At least 13 people were injured after a blast in a pedestrian street in the French city of Lyon on Saturday. Police in France were searching for a suspect following the blast, AFP reported.

A police source told AFP that a package containing “screws or bolts” had been placed in front of a bakery near a busy corner of two popular streets on Friday evening. The explosion occurred at on a narrow strip of land between the Saone and Rhone rivers.

The area was then evacuated and cordoned off by police.

Those injured included a girl aged ten. None of the injuries are life-threatening.

France’s National Police tweeted a grainy photo of the suspect they believed is “the perpetrator of the attack” and asked the public to call with any information.

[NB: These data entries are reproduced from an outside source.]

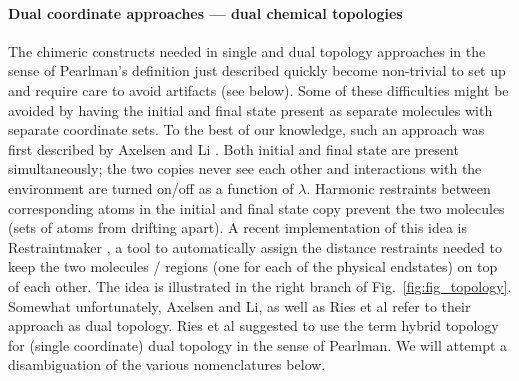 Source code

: \documentclass[9pt,bestpractices]{livecoms}
\newcommand{\sbnote}[1]{%
  {\bfseries{}[SB: }%
  {\textcolor{blue}{#1}}{\bfseries{}]}
}
\begin{document}
\paragraph{Dual coordinate approaches --- dual chemical topologies}

The chimeric constructs needed in single and dual topology approaches in the sense of Pearlman’s definition just described quickly become non-trivial to set up and require care to avoid artifacts (see below). %
Some of these difficulties might be avoided by having the initial and final state present as separate molecules with separate coordinate sets. To the best of our knowledge, such an approach was first described by Axelsen and Li \cite{Axelsen_1998}. Both initial and final state are present simultaneously; the two copies never see each other and interactions with the environment are turned on/off as a function of $\lambda$. Harmonic restraints between corresponding atoms in the initial and final state copy prevent the two molecules (sets of atoms from drifting apart). %
A recent implementation of this idea is Restraintmaker \cite{Ries_2022}, a tool to automatically assign the distance restraints needed to keep the two molecules / regions (one for each of the physical endstates) on top of each other. The idea is illustrated in the right branch of Fig.~\ref{fig:fig_topology}.  Somewhat unfortunately, Axelsen and Li, as well as Ries et al refer to their approach as dual topology. Ries et al suggested to use the term hybrid topology for (single coordinate) dual topology in the sense of Pearlman. We will attempt a disambiguation of the various nomenclatures below.
\end{document}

The man was caught on security cameras in the area immediately before the explosion. In the photo he is wearing a light-coloured shorts and a long-sleeved dark top and is on a bicycle.

President Emmanuel Macron called the explosion an attack and sent his Interior Minister Christophe Castaner to Lyon. “Tonight I think of the wounded in the explosion in Lyon, their families affected by the violence that has befallen their loved ones in the street,” Macron tweeted later in the day. “And all of Lyon. We are by your side.”

It was too soon to say whether the blast was a terrorist act, French Justice Minister Nicole Belloubet said.

“I was working, serving customers, and all of a sudden there was a huge ‘boom’,” Omar Ghezza, a baker who worked near the spot told AFP. “We though it had something to do with renovation work. But in fact it was an abandoned package.”

The attack came two days ahead of the country’s closely contested European Parliament elections.

France has been on high alert following a wave of deadly terror attacks since 2015 that have killed more than 250 people.